- [Action item]: Return each line of the entries that mentions the word "venv".

- [Dataset excerpts]:
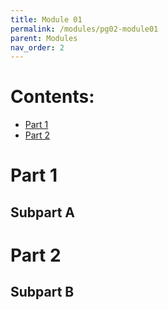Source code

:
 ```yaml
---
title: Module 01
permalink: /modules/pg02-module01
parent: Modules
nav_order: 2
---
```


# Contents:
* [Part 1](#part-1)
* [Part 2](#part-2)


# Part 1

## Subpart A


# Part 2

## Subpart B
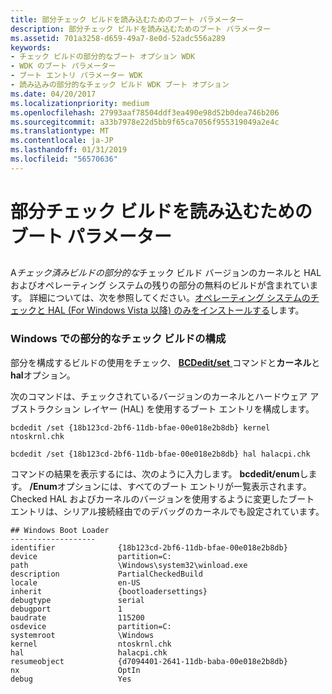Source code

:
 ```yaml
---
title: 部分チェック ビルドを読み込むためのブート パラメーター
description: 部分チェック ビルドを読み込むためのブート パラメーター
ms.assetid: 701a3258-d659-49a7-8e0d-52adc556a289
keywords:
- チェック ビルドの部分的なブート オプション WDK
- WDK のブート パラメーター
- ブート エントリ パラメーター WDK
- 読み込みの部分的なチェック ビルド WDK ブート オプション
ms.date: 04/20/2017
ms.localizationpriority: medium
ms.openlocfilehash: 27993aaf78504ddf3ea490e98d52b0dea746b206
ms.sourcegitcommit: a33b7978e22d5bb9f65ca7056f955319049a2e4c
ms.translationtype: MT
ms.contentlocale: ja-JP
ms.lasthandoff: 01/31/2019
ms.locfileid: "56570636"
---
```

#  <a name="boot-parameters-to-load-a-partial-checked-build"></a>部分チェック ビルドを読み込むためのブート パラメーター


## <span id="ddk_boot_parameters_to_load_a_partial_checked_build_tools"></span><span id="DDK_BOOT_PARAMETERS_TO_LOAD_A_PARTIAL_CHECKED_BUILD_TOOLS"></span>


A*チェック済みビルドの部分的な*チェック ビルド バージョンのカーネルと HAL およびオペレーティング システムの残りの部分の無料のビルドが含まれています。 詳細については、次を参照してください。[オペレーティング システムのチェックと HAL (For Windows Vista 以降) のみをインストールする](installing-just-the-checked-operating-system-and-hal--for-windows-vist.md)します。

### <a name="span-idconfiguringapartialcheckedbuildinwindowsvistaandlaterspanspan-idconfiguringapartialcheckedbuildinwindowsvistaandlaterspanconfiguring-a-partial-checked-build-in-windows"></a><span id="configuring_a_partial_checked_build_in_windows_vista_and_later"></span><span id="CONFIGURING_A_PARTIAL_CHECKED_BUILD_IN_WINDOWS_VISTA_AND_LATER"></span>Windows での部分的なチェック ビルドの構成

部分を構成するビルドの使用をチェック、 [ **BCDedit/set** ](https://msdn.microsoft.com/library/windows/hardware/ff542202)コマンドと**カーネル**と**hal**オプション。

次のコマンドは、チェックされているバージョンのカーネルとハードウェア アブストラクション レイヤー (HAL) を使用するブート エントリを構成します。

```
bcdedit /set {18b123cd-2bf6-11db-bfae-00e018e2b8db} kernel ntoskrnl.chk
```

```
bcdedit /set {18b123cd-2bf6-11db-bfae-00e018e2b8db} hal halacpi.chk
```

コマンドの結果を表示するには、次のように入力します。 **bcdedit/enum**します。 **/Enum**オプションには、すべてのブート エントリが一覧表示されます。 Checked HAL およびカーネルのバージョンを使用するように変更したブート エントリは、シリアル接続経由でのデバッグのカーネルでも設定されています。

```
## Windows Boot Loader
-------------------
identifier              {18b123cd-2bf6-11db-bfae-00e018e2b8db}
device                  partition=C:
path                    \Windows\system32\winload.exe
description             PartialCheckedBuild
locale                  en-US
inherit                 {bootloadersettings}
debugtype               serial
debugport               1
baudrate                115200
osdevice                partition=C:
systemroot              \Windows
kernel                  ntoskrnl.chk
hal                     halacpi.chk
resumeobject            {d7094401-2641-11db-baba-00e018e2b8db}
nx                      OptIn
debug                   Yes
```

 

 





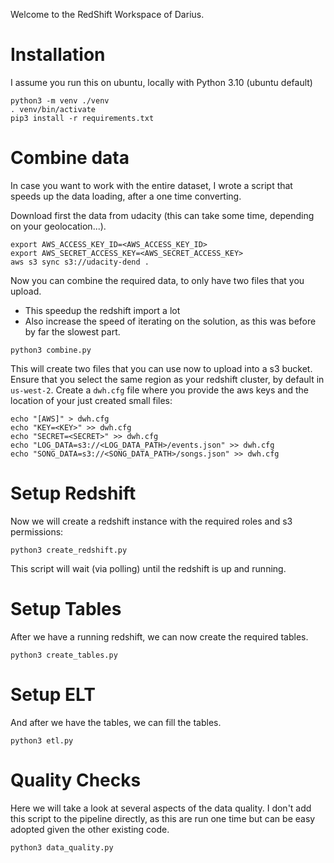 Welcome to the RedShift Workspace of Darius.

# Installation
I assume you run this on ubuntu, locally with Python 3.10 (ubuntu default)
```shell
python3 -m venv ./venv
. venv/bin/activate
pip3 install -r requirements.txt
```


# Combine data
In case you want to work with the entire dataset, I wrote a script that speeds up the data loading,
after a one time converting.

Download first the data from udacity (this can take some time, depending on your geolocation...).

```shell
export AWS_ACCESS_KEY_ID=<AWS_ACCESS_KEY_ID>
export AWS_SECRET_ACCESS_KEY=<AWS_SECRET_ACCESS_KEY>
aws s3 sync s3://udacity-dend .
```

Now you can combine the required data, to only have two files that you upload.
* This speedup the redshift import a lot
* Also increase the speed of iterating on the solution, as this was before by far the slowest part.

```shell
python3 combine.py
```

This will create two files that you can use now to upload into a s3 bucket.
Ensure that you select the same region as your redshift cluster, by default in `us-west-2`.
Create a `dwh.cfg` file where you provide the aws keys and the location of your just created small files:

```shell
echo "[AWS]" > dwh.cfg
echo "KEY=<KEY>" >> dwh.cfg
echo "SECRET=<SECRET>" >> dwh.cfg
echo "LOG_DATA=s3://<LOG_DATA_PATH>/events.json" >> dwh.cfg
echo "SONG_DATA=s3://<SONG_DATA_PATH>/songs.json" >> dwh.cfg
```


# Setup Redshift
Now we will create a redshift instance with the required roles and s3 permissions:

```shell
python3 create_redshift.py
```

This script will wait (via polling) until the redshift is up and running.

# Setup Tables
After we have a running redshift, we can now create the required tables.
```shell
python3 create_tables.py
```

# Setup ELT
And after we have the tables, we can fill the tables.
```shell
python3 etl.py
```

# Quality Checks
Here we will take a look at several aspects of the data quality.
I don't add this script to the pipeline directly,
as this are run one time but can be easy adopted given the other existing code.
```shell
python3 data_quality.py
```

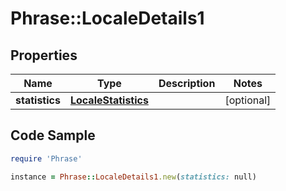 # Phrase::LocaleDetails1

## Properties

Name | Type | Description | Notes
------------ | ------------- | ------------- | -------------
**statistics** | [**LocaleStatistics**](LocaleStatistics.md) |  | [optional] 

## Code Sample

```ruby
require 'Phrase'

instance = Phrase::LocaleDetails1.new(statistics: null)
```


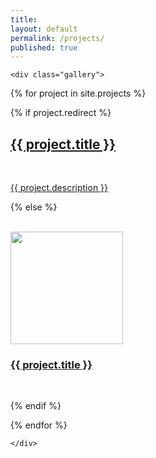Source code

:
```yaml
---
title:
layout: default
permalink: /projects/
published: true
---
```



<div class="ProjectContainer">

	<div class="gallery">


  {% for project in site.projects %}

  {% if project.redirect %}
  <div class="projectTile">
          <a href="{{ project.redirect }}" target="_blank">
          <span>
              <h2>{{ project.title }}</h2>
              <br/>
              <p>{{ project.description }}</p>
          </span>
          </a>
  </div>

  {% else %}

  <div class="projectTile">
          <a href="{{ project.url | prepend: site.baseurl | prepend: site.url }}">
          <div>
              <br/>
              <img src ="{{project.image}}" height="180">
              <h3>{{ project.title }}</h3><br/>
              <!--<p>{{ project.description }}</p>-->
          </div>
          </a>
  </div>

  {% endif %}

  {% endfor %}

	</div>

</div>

- [Solution for this exercise]:
python3 -m venv ./venv
. venv/bin/activate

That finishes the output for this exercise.